I hate the word hero, the way it’s used today, but I like Tolstoy. (laughs) There’s a good one. Or Walt Whitman. They’re not perfect. Virginia Wolf. Some of my heroes are writers more than artists. Maybe I’m just in awe of that kind of particular talent. People like H.C. Westerman.
Tell me about Chay, your tiger in the room.
That just means burn or burning. I’ve painted this subject multiple times, and if you put all the versions of this together, I sort of did a comic strip. I’ve done all the different moments. It’s a Vietnamese folktale about how the tiger got its stripes…from a little popular collection of stories that use the zodiac – The Asian Animal Zodiac by Ruth Q. Sun.

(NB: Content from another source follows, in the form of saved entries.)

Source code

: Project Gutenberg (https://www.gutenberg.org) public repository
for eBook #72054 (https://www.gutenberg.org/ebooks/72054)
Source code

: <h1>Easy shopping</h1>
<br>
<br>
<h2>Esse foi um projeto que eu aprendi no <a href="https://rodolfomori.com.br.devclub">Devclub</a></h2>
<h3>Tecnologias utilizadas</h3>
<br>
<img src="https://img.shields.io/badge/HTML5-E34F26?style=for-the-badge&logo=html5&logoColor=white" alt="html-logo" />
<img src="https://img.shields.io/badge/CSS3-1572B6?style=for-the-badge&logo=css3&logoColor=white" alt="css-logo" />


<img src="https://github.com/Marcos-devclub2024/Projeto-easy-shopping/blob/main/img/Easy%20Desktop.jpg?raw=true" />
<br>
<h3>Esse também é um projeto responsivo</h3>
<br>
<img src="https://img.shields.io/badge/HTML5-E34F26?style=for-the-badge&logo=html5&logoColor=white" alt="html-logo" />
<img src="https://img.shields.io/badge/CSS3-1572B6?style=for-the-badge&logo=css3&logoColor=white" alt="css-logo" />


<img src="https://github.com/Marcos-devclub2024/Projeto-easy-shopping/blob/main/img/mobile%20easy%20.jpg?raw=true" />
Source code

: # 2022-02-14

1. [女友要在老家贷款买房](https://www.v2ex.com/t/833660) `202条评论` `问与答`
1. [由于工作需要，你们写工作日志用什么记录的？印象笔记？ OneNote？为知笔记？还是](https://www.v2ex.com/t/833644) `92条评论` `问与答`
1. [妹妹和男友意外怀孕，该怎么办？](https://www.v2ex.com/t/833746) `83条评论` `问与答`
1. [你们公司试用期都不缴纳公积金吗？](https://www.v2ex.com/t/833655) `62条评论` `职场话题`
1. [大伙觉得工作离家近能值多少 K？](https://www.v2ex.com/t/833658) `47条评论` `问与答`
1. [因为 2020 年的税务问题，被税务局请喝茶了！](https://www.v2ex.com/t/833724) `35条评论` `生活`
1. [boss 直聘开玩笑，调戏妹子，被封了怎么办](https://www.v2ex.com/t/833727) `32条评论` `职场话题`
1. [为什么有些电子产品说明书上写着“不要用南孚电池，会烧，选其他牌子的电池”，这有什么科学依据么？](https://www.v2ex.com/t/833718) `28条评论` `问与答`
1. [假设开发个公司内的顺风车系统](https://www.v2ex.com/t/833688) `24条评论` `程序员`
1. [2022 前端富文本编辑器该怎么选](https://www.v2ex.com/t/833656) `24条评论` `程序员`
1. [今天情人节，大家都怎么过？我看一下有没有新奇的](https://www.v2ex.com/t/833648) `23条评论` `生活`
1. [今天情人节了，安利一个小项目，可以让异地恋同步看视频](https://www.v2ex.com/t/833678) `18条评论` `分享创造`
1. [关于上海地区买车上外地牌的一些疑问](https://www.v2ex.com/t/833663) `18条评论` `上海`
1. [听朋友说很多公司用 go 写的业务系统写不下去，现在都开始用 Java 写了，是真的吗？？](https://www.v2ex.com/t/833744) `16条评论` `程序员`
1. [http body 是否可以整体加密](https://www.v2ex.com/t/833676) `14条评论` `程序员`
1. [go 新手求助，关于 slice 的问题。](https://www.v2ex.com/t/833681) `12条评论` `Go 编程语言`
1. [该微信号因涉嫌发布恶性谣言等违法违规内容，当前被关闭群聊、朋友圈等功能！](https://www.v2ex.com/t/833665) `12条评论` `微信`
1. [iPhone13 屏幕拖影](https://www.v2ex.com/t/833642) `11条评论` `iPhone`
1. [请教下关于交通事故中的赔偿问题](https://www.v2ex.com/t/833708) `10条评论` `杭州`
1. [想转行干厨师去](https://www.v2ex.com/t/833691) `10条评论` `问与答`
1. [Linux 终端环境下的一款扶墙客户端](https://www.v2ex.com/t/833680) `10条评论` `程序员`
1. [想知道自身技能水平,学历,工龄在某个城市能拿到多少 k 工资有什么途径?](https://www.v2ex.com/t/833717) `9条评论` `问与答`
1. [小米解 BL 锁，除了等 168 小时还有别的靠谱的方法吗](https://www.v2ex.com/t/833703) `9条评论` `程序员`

The tiger is tricked by a farmer. The tiger has this beautiful golden coat, without any markings on it, but he sees a little farmer beating his ox and driving him through the fields. He asks the oxen, why do you put up w/this little man beating you? What has he got that you don’t have? The oxen says, He has intelligence. That’s how he controls me. The tiger says, What’s intelligence? The little farmer says, I’ve kept my intelligence at home and I have to go fetch it. But I’m afraid that you’ll eat my oxen while I’m gone, so I’m going to tie you to a tree in the meantime. The tiger lets himself be tied to the tree. The farmer sets fire to the tiger, and says, Now you know what my intelligence is. Meanwhile, the fire burns between the ropes and puts the stripes on the tiger and the tiger bursts free of the ropes. I have him flying through the air in an earlier painting. I have him without stripes in another painting, and now I have him finally leaping into the water to put the flame out. And he gets relief. Now he has these stripes. I wrote the dates of the last day of the American involvement in Vietnam on the painting next to the title. It’s like the relief – finally we’re done with at least this phase, getting our stripes. So there’s hidden political meaning in it, but it doesn’t have to be political. I added that, since it’s a Vietnamese folk tale, as a nod to our involvement in helping Vietnam even think of a folktale like that. (laugh)
What about this cast of characters you’ve made? How do they get along with each other?
They’re all rattling around inside of human culture, and that’s a very uncomfortable place for these animals to be. What all the animals I paint have in common is this involuntary or unchosen relationship with human culture. Most of the animals I paint, they don’t want to have anything to do with people if they can help it. And what I’m interested in is the cultural stories that make for that discomfort. How does a giraffe end up on a ship in the middle of the Atlantic?
Do all the animals in your show get along?
Goodness, I hadn’t thought of that. There doesn’t seem to be much interconnection. But if they could all talk, they’d have stories to tell about people, that’s for sure. They’d be like, “Ain’t it a bitch.” (laugh) They could commiserate, the sort of abusive relationship they have with human beings.
This interview has been lightly edited for clarity. Walton Ford is open at Gagosian (555 West 24th Street) from March 11 through April 23.